First, we begin using the tidytext package to tokenize all the words in the blogs dataset.
current_token <- twitter_data %>%
unnest_tokens(word, text)
There are 2360148 lines of text and 30093372 words in this dataset. Next we present a brief table of the most frequently occurring words.
current_token %>%
count(word, sort = TRUE)
## # A tibble: 370,388 x 2
## word n
## <chr> <int>
## 1 the 937405
## 2 to 788645
## 3 i 723447
## 4 a 611358
## 5 you 548089
## 6 and 438538
## 7 for 385348
## 8 in 380376
## 9 of 359635
## 10 is 358775
## # … with 370,378 more rows
Clearly, the most frequent words are stop words (i.e. the, and, to, a).

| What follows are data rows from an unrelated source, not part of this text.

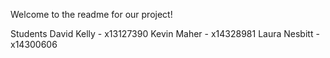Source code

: Welcome to the readme for our project!

Students
David Kelly - x13127390
Kevin Maher - x14328981
Laura Nesbitt - x14300606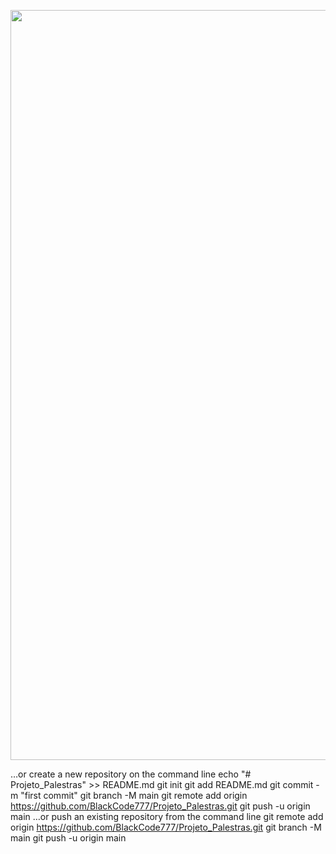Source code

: <div align="center"> 

  <p float="left">

   <img src="https://i.pinimg.com/564x/09/af/25/09af253bb76ed64176ffcded5ed47b58.jpg" width="1200" />

  </p>

</div>

…or create a new repository on the command line
echo "# Projeto_Palestras" >> README.md
git init
git add README.md
git commit -m "first commit"
git branch -M main
git remote add origin https://github.com/BlackCode777/Projeto_Palestras.git
git push -u origin main
…or push an existing repository from the command line
git remote add origin https://github.com/BlackCode777/Projeto_Palestras.git
git branch -M main
git push -u origin main
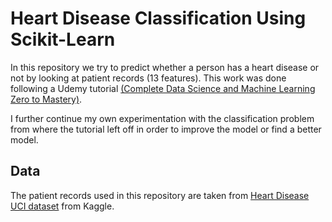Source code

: # Heart Disease Classification Using Scikit-Learn

In this repository we try to predict whether a person has a heart disease or not by looking at patient records (13 features). This work was done following a Udemy tutorial [(Complete Data Science and Machine Learning Zero to Mastery)](https://www.udemy.com/course/complete-machine-learning-and-data-science-zero-to-mastery).

I further continue my own experimentation with the classification problem from where the tutorial left off in order to improve the model or find a better model.

## Data

The patient records used in this repository are taken from [Heart Disease UCI dataset](https://www.kaggle.com/ronitf/heart-disease-uci) from Kaggle.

Plotting a histogram of word counts confirms that these stop words may cause issues.
current_token_count <- current_token %>%
count(word, sort = TRUE)
ggplot(current_token_count, aes(x = n)) + geom_histogram()
## `stat_bin()` using `bins = 30`. Pick better value with `binwidth`.
As such, we’ll use an antijoin to remove the stopwards and then display the top words by count and the histogram of the results.
current_token_no_stop <- current_token %>%
anti_join(stop_words)
## Joining, by = "word"
current_token_no_stop %>%
count(word, sort = TRUE)
## # A tibble: 369,663 x 2
## word n
## <chr> <int>
## 1 love 106721
## 2 day 91710
## 3 rt 89537
## 4 time 76794
## 5 lol 70133
## 6 3 54940
## 7 people 52040
## 8 happy 48998
## 9 follow 48104
## 10 2 45515
## # … with 369,653 more rows
current_token_no_stop_count <- current_token_no_stop %>%
count(word, sort = TRUE)
ggplot(current_token_no_stop_count, aes(x = n)) + geom_histogram()
## `stat_bin()` using `bins = 30`. Pick better value with `binwidth`.
current_token_no_stop_count %>%
with(wordcloud(word, n, random.order = FALSE, max.words = 50))
There is still a large concentration of words with low counts but the removal of the stop words has made the resultant frequency table more informative.